En 1978, une première pierre avait été posée en Espagne en faveur de l’égalité entre tous les citoyens. Pourtant, pendant 30 ans, la principale communauté étrangère en Espagne, les marocains en avaient été exclus.
La vie publique et politique espagnole fût dirigée par le régime autoritaire et militariste du Général Franco (1935-1975). Après sa mort, c’est à la période dite de « transition démocratique » que la Constitution espagnole a été écrite, adoptée et validée par référendum en 1978. Et déjà, l’Espagne a mis dans sa Constitution le droit de vote des étrangers aux élections municipales sur la base de la réciprocité. Pour être plus précis, à l’article 13 de la Loi Fondamentale, il est dit que « seuls » les Espagnols seront titulaires des droits reconnus à l’article 23, exception faite, en vertu de critères de réciprocité, des dispositions que pourra établir un traité ou une loi concernant le droit de suffrage actif ou passif aux élections municipales ». Le droit de vote fait partie des « droits reconnus à l’article 23 » lequel précise que « les citoyens ont le droit de participer aux affaires publiques, directement ou par l’intermédiaire de représentants librement élus à des élections périodiques au suffrage
universel ». Enfin, la Constitution espagnole a eu une révision (consécutive au traité de Maastricht en 1992) ajoutant au droit de vote celui de pouvoir être élu à l’échelon municipal, et ce, uniquement pour les ressortissants des pays reconnaissant ces mêmes droits aux résidents espagnols (cf. Hervé Andrès, « Réciprocité et droit de vote des étrangers en Espagne et au Portugal », Pages Europe, 4 mars 2013 – La Documentation française).

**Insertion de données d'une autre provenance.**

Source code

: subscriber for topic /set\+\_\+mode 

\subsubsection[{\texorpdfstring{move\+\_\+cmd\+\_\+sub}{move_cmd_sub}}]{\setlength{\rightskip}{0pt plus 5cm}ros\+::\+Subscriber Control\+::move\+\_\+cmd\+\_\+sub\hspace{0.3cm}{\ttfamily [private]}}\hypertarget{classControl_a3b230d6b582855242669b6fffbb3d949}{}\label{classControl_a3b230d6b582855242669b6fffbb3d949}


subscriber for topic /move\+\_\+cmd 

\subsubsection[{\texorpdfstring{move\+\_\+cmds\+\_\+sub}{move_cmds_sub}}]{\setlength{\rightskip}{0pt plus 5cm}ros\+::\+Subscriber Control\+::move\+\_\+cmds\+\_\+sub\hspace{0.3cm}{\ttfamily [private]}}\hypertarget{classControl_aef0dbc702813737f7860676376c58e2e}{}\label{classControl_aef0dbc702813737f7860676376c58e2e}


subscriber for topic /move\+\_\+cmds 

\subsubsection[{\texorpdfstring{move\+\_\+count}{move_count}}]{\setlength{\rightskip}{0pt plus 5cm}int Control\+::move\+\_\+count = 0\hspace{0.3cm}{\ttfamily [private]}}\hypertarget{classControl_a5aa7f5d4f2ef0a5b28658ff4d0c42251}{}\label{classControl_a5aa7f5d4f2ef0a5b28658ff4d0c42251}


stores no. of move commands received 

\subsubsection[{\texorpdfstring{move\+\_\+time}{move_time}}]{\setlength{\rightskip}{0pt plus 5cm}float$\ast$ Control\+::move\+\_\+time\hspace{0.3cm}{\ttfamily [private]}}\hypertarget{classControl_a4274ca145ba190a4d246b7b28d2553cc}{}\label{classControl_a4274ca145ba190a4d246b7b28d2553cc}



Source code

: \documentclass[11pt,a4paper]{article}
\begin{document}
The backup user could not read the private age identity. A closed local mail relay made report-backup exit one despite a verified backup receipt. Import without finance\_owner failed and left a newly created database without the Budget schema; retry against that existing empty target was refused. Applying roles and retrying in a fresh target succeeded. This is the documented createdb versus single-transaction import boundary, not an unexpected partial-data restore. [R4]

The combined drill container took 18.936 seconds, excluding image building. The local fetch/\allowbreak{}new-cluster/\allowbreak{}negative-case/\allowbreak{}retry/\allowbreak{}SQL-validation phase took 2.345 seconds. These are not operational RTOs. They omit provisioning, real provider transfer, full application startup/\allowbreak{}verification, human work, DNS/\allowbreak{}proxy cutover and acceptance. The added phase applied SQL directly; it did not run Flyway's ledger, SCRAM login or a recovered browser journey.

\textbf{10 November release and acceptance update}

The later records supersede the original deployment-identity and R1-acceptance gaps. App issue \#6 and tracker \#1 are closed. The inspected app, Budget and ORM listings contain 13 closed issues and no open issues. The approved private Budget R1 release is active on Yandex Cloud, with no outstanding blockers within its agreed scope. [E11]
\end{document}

Le Principe de réciprocité
Comme dit ci-dessus, le droit de vote des étrangers en Espagne n’est possible qu’à la seule condition de respect du principe de réciprocité avec les citoyens originaires d’un tiers pays. ,De plus, les conditions pour un citoyen dont son pays d’origine a conclu ses accords sont qu’ils doivent être titulaires d’une autorisation de résidence en règle ; être résident en Espagne de façon ininterrompue pendant les cinq années précédant leur demande d’inscription sur la liste électorale et voter dans la commune d’Espagne où ils ont leur résidence habituelle. Ce principe de réciprocité était assez restrictif car non seulement le gouvernement de droite conduit par José María Aznar puis la 1ère mandature du gouvernement de gauche de José Luis Rodríguez Zapatero (période marquée par les régularisations massives de travailleurs sans-papiers) ont été très hostile à reconnaître ce droit à tous les résidents étrangers.
Selon Hervé Andrès, l’Espagne exige non seulement que les États accordent le droit de vote aux Espagnols, mais également que cet accord repose sur un dispositif juridique contraignant (traité, convention, échanges de notes diplomatiques formalisant l’accord).
Puis, dès 2008, José Luis Rodríguez Zapatero a mené une politique extérieure assez offensive avec un ambassadeur chargé de mettre en application les accords de réciprocité et d’aller en conquérir de nouveaux.
Faible taux de participation
C’est une avancée puisqu’un tiers des résidents étrangers disposent du droit de vote, s’ils remplissent les conditions de majorité et de résidence. Cependant, aux élections municipales de 2011, le taux d’inscription sur les listes,électorales spéciales a été très faible (de l’ordre de 14 % de l’électorat potentiel, selon certaines sources). Les électeurs extracommunautaires inscrits ont été environ 46 000, et donc dix fois moins nombreux que les électeurs citoyens de l’UE (cf. Institut national de la statistique sur les résultats aux municipales de 2011). Enfin, nous pouvons dire que l’Espagne peut aller plus loin car ces progrès accumulés dans le domaine de l’égalité sont acquis et irréversible. Ce pays nous montre, à nous Français, que l’évolution vers de nouveaux droits sans aucune conséquence négative sur la vie sociale et citoyenne d’un pays longtemps torturé par ses fantômes totalitaires est possible.